Although the device and method of the present invention may be employed for various types of wells and completion procedures, such as with open hole packers in an uncemented well, a horizontal cemented well will be referred to herein for illustrative purposes. A part of the method is first set out in FIGS. 1a to 1c which show a horizontal wellbore 10, or borehole, drilled into a subterranean formation 12 bearing a hydrocarbon, such as oil or gas, or other desired target fluid 14 (shown in FIG. 1m).
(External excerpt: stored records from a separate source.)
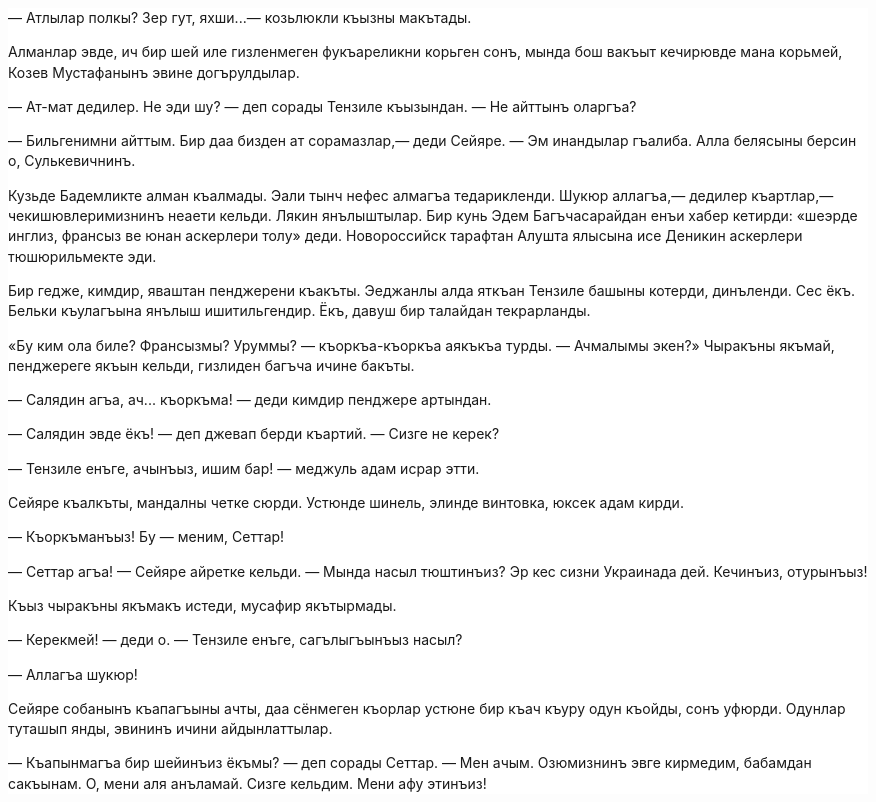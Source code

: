 — Атлылар полкы?
Зер гут, яхши...— козьлюкли къызны макътады.

Алманлар эвде, ич бир шей иле гизленмеген фукъареликни корьген сонъ, мында бош вакъыт кечирювде мана корьмей, Козев Мустафанынъ эвине догърулдылар.

— Ат-мат дедилер.
Не эди шу? — деп сорады Тензиле къызындан. — Не айттынъ оларгъа?

— Бильгенимни айттым.
Бир даа бизден ат сорамазлар,— деди Сейяре. — Эм инандылар гъалиба.
Алла белясыны берсин о, Сулькевичнинъ.

Кузьде Бадемликте алман къалмады.
Эали тынч нефес алмагъа тедарикленди.
Шукюр аллагъа,— дедилер къартлар,—чекишювлеримизнинъ неаети кельди.
Лякин янълыштылар.
Бир кунь Эдем Багъчасарайдан енъи хабер кетирди: «шеэрде инглиз, франсыз ве юнан аскерлери толу» деди.
Новороссийск тарафтан Алушта ялысына исе Деникин аскерлери тюшюрильмекте эди.

Бир гедже, кимдир, яваштан пенджерени къакъты.
Эеджанлы алда яткъан Тензиле башыны котерди, динъленди.
Сес ёкъ.
Бельки къулагъына янълыш ишитильгендир.
Ёкъ, давуш бир талайдан текрарланды.

«Бу ким ола биле?
Франсызмы?
Уруммы? — къоркъа-къоркъа аякъкъа турды. — Ачмалымы экен?» Чыракъны якъмай, пенджереге якъын кельди, гизлиден багъча ичине бакъты.

— Салядин агъа, ач... къоркъма! — деди кимдир пенджере артындан.

— Салядин эвде ёкъ! — деп джевап берди къартий. — Сизге не керек?

— Тензиле енъге, ачынъыз, ишим бар! — меджуль адам исрар этти.

Сейяре къалкъты, мандалны четке сюрди.
Устюнде шинель, элинде винтовка, юксек адам кирди.

— Къоркъманъыз!
Бу — меним, Сеттар!

— Сеттар агъа! — Сейяре айретке кельди. — Мында насыл тюштинъиз?
Эр кес сизни Украинада дей.
Кечинъиз, отурынъыз!

Къыз чыракъны якъмакъ истеди, мусафир якътырмады.

— Керекмей! — деди о. — Тензиле енъге, сагълыгъынъыз насыл?

— Аллагъа шукюр!

Сейяре собанынъ къапагъыны ачты, даа сёнмеген къорлар устюне бир къач къуру одун къойды, сонъ уфюрди.
Одунлар туташып янды, эвининъ ичини айдынлаттылар.

— Къапынмагъа бир шейинъиз ёкъмы? — деп сорады Сеттар. — Мен ачым.
Озюмизнинъ эвге кирмедим, бабамдан сакъынам.
О, мени аля анъламай.
Сизге кельдим.
Мени афу этинъиз!
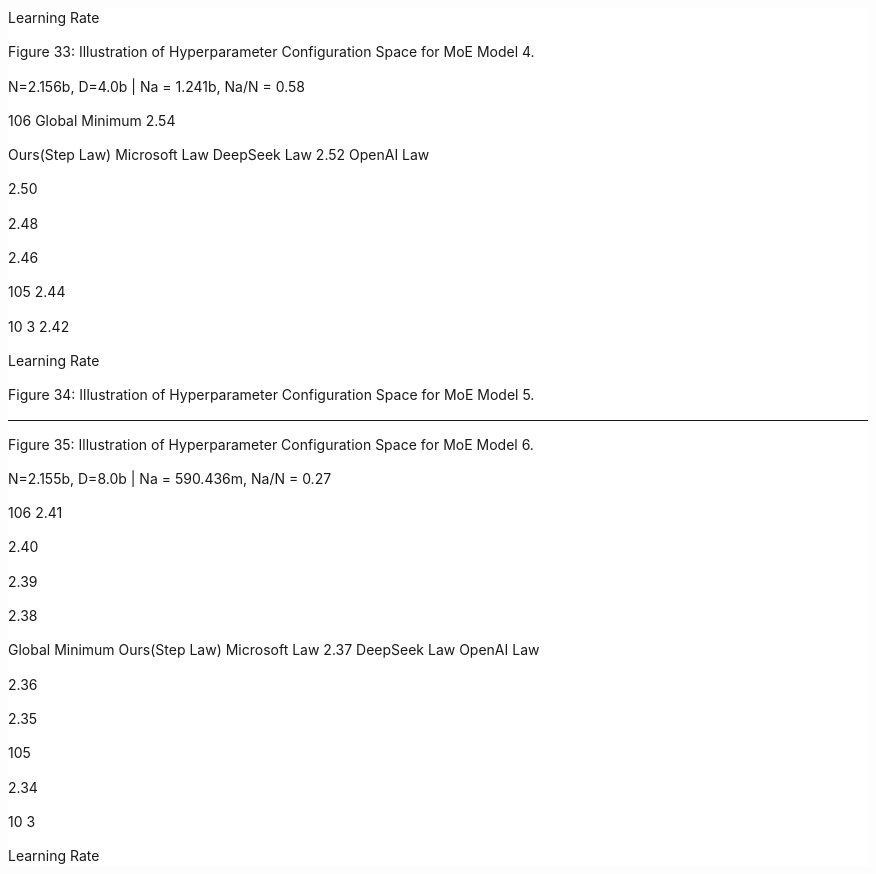 Learning Rate

Figure 33: Illustration of Hyperparameter Configuration
Space for MoE Model 4.

N=2.156b, D=4.0b | Na = 1.241b, Na/N = 0.58

106 Global Minimum 2.54

Ours(Step Law)
Microsoft Law
DeepSeek Law 2.52
OpenAI Law

2.50

2.48

2.46

105 2.44

10 3 2.42

Learning Rate

Figure 34: Illustration of Hyperparameter Configuration
Space for MoE Model 5.


-----

Figure 35: Illustration of Hyperparameter Configuration
Space for MoE Model 6.

N=2.155b, D=8.0b | Na = 590.436m, Na/N = 0.27

106 2.41

2.40

2.39

2.38

Global Minimum
Ours(Step Law)
Microsoft Law 2.37
DeepSeek Law
OpenAI Law

2.36

2.35

105

2.34

10 3

Learning Rate
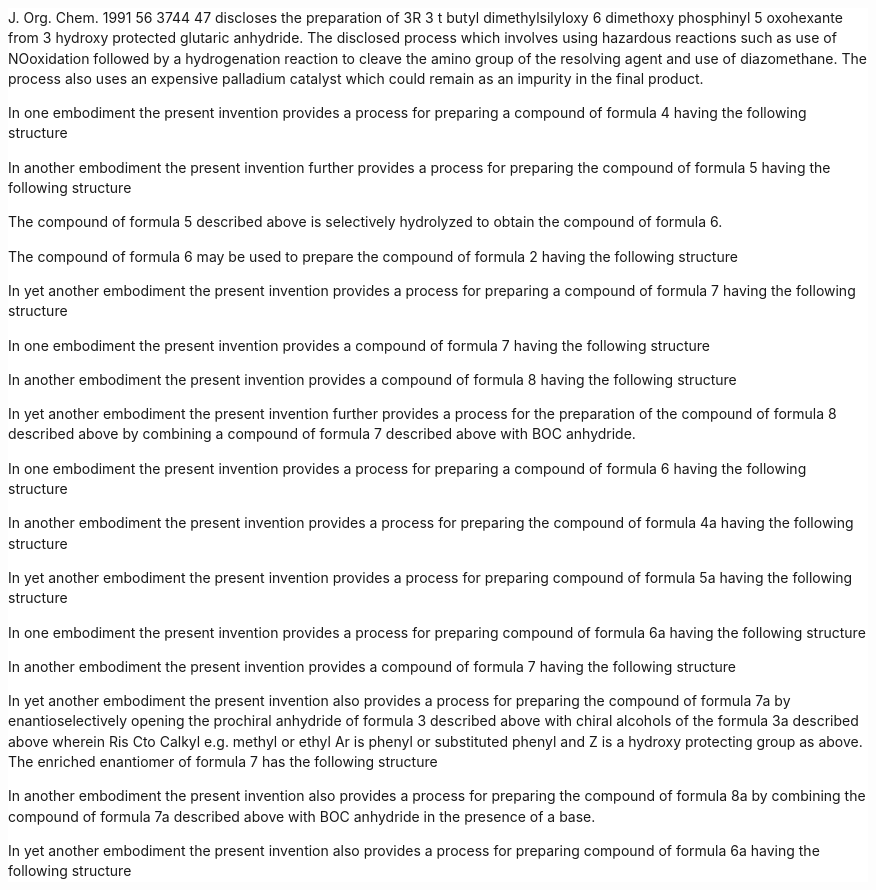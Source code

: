 J. Org. Chem. 1991 56 3744 47 discloses the preparation of 3R 3 t butyl dimethylsilyloxy 6 dimethoxy phosphinyl 5 oxohexante from 3 hydroxy protected glutaric anhydride. The disclosed process which involves using hazardous reactions such as use of NOoxidation followed by a hydrogenation reaction to cleave the amino group of the resolving agent and use of diazomethane. The process also uses an expensive palladium catalyst which could remain as an impurity in the final product.

In one embodiment the present invention provides a process for preparing a compound of formula 4 having the following structure 

In another embodiment the present invention further provides a process for preparing the compound of formula 5 having the following structure 

The compound of formula 5 described above is selectively hydrolyzed to obtain the compound of formula 6.

The compound of formula 6 may be used to prepare the compound of formula 2 having the following structure 

In yet another embodiment the present invention provides a process for preparing a compound of formula 7 having the following structure 

In one embodiment the present invention provides a compound of formula 7 having the following structure 

In another embodiment the present invention provides a compound of formula 8 having the following structure 

In yet another embodiment the present invention further provides a process for the preparation of the compound of formula 8 described above by combining a compound of formula 7 described above with BOC anhydride.

In one embodiment the present invention provides a process for preparing a compound of formula 6 having the following structure 

In another embodiment the present invention provides a process for preparing the compound of formula 4a having the following structure 

In yet another embodiment the present invention provides a process for preparing compound of formula 5a having the following structure 

In one embodiment the present invention provides a process for preparing compound of formula 6a having the following structure 

In another embodiment the present invention provides a compound of formula 7 having the following structure 

In yet another embodiment the present invention also provides a process for preparing the compound of formula 7a by enantioselectively opening the prochiral anhydride of formula 3 described above with chiral alcohols of the formula 3a described above wherein Ris Cto Calkyl e.g. methyl or ethyl Ar is phenyl or substituted phenyl and Z is a hydroxy protecting group as above. The enriched enantiomer of formula 7 has the following structure 

In another embodiment the present invention also provides a process for preparing the compound of formula 8a by combining the compound of formula 7a described above with BOC anhydride in the presence of a base.

In yet another embodiment the present invention also provides a process for preparing compound of formula 6a having the following structure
The wellbore wall is initially unlined, or uncased (FIG. 1a).

A production casing 16, also known as a completion string or wellbore liner, is inserted, or tripped, into the wellbore 10 to its terminus 11. An annular space 18, or annulus, is formed between the casing 16 and the wall of the wellbore 10. The production casing 16 may be considered a tubular member capable of flowing or communicating fluids under pressure along the wellbore.

Collars are employed to join segments 17 of the production casing. For illustrative purposes, FIGS. 1b and 1c show a leading end of the production casing having six sequentially joined tubular collars 20. However, it will be understood that at least one pipe segment 17 would typically be located between the collars to mate appropriate thread patterns. Alternately, if no pipe segments are to be employed and the collars are to be joined directly, then the collars would require cooperative thread patterns, or alternate joining means, but this is not preferred.

FIGS. 3a to 3c show in greater detail a downhole apparatus defined by a collar 20 having an elongate tubular body 22 with threaded ends 24. Intermediate the ends 24 in a central area of the body 22 are four circumferentially spaced fins 26, or stabilizers, extending radially outwardly which act to centralize the collar, and thus the production casing, within the wellbore in a known manner. Therefore, the annulus 18 is reduced, or minimized, at each fin compared to other locations along the collar and production segments 17. One or more of the fins, but preferrably each fin, has at least one port 28 extending therethrough from an inner surface 30 to an outer surface 32, and is “phased” or oriented so that the port's centreline 29 is perpendicular (i.e. angle X=90 degrees) to the collar's centreline 21. This group of four equally spaced ports 28 is located in the same transverse plane as shown in FIG. 3b, although this invention is not limited to that one particular configuration. More ports may also be provided in each fin, but such configuration is not illustrated here. Also, the port's “phasing” orientation may be altered to suit particular fracing requirements, by machining the port at an inclination to the collar so that the angle X is less than 90 degrees, such as 60 degrees or less.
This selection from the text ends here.